Hier, dat was temidden van tienduizenden mensen, die gisteravond door
Enschede liepen. Tienduizenden - de politie sprak achteraf van "meer dan
honderdduizend" - zwijgende, rustige mensen, die in lange rijen
optrokken naar het Volkspark. Burgemeester Mans had donderdag al
besloten tot wat hij de Tocht van Medeleven had genoemd. Een goede
manier, zo zei hij, om de slachtoffers van de vuurwerkramp in de buurt
Roombeek te herdenken.
En dat komen ze doen - in grote aantallen. Onder hen de kroonprins, de
minister-president en de twee vice-premiers. Willem-Alexander met een
zwarte paraplu in de hand, met een strak gezicht, de blik in de verte.

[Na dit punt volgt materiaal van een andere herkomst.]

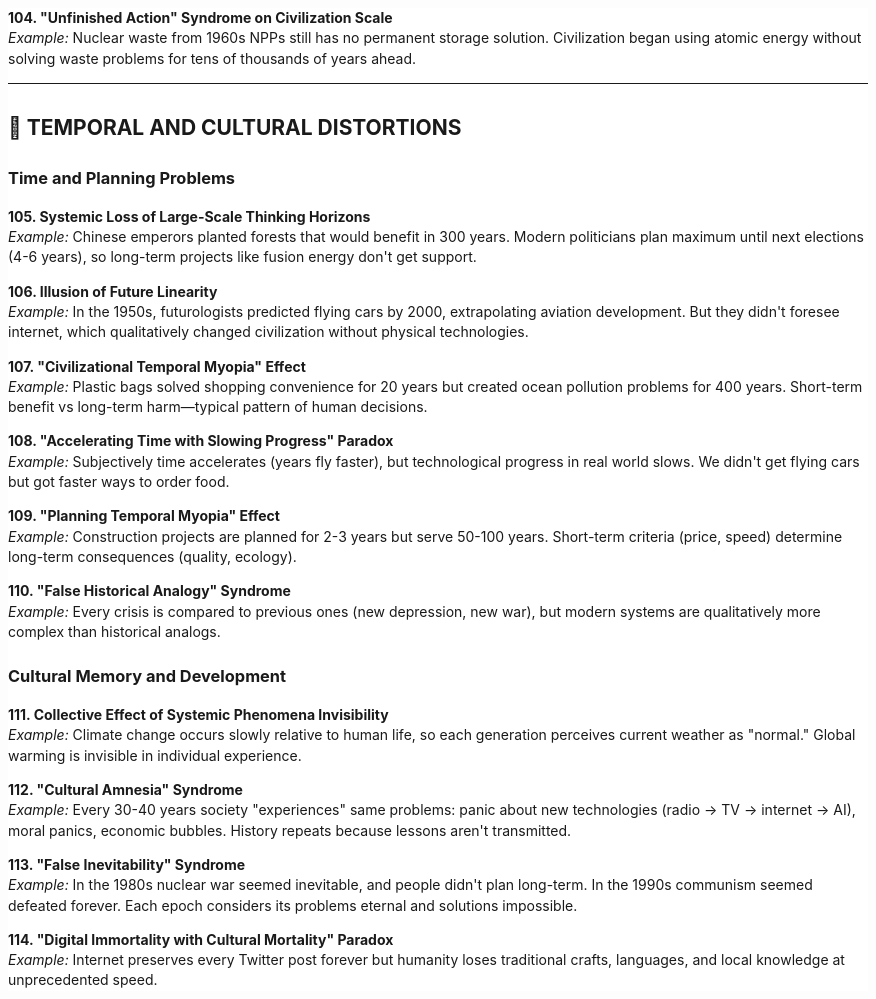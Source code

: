 **104. "Unfinished Action" Syndrome on Civilization Scale**  
_Example:_ Nuclear waste from 1960s NPPs still has no permanent storage solution. Civilization began using atomic energy without solving waste problems for tens of thousands of years ahead.

---

## 🌌 TEMPORAL AND CULTURAL DISTORTIONS

### Time and Planning Problems

**105. Systemic Loss of Large-Scale Thinking Horizons**  
_Example:_ Chinese emperors planted forests that would benefit in 300 years. Modern politicians plan maximum until next elections (4-6 years), so long-term projects like fusion energy don't get support.

**106. Illusion of Future Linearity**  
_Example:_ In the 1950s, futurologists predicted flying cars by 2000, extrapolating aviation development. But they didn't foresee internet, which qualitatively changed civilization without physical technologies.

**107. "Civilizational Temporal Myopia" Effect**  
_Example:_ Plastic bags solved shopping convenience for 20 years but created ocean pollution problems for 400 years. Short-term benefit vs long-term harm—typical pattern of human decisions.

**108. "Accelerating Time with Slowing Progress" Paradox**  
_Example:_ Subjectively time accelerates (years fly faster), but technological progress in real world slows. We didn't get flying cars but got faster ways to order food.

**109. "Planning Temporal Myopia" Effect**  
_Example:_ Construction projects are planned for 2-3 years but serve 50-100 years. Short-term criteria (price, speed) determine long-term consequences (quality, ecology).

**110. "False Historical Analogy" Syndrome**  
_Example:_ Every crisis is compared to previous ones (new depression, new war), but modern systems are qualitatively more complex than historical analogs.

### Cultural Memory and Development

**111. Collective Effect of Systemic Phenomena Invisibility**  
_Example:_ Climate change occurs slowly relative to human life, so each generation perceives current weather as "normal." Global warming is invisible in individual experience.

**112. "Cultural Amnesia" Syndrome**  
_Example:_ Every 30-40 years society "experiences" same problems: panic about new technologies (radio → TV → internet → AI), moral panics, economic bubbles. History repeats because lessons aren't transmitted.

**113. "False Inevitability" Syndrome**  
_Example:_ In the 1980s nuclear war seemed inevitable, and people didn't plan long-term. In the 1990s communism seemed defeated forever. Each epoch considers its problems eternal and solutions impossible.

**114. "Digital Immortality with Cultural Mortality" Paradox**  
_Example:_ Internet preserves every Twitter post forever but humanity loses traditional crafts, languages, and local knowledge at unprecedented speed.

Hij spreekt geen woord. Om zes uur werd het hoge bezoek afgezet bij het
Muziekcentrum, waar op dat moment langzamerhand een menigte aan het
groeien was. Van alle kanten doemden ze op, tot het Muziekplein en het
Molenplein vol stonden.
En dat levert problemen op. Want de massa - er was rekening gehouden met
dertigduizend mensen - verstopt al snel de wandelroute. In de
Molenstraat staat het vaker stil dan dat het beweegt. Maar niemand zegt
een woord. Af en toe wordt er wat gefluisterd tegen een partner, af en
toe klinkt de stem van een peuter. Er klinken voetstappen en het getik
van regen op paraplu's. Ook de mensen langs de kant, die de stoet
voorbij zien komen, roeren zich niet.
Volgens het draaiboek zullen de mensen tegen half acht, een uur na het
vertrek, in het Volkspark zijn. Het hoge bezoek is er inderdaad, maar
daarachter is het op de route nog zwart van de mensen. Eerst spreekt
burgemeester Mans, vervolgens wordt er een gedicht van Willem Wilmink
voorgelezen en tenslotte spreekt premier Kok; alles omlijst met stemmige
muziek, gespeeld door het Orkest van het Oosten. Het officiële
gedeelte is om acht uur afgelopen, om negen uur komen er nog altijd
mensen het park binnenlopen. Om daar teleurgesteld vast te stellen dat
er niets meer te doen is.
Mans roemt in zijn toespraak de saamhorigheid van de inwoners van
Enschede. Dat de nabestaanden daar kracht uit kunnen putten. "En laten
we die saamhorigheid vasthouden, ook de komende maanden. Want we moeten
allemaal nog door een mijnenveld van problemen." Kok spreekt lovend over
de wijze waarop hulpverleners en vrijwilligers zich na de ramp van hun
taak hadden gekweten. "Enschede kan nu en straks op ons blijven
rekenen."
Op de hoek van de Deurningerstraat en de Raiffeisenstraat ontstaat
langzamerhand een bloemenzee. De boeketten liggen tien lagen dik. Er
wordt gehuild, getroost. Om half negen zijn het twee stromen tegen
elkaar in: de mensen die al terugkeren, de mensen die nog naar het park
moeten. In de binnenstad gaan de café's weer open. Voor de
pinautomaat staat een lange rij jongeren.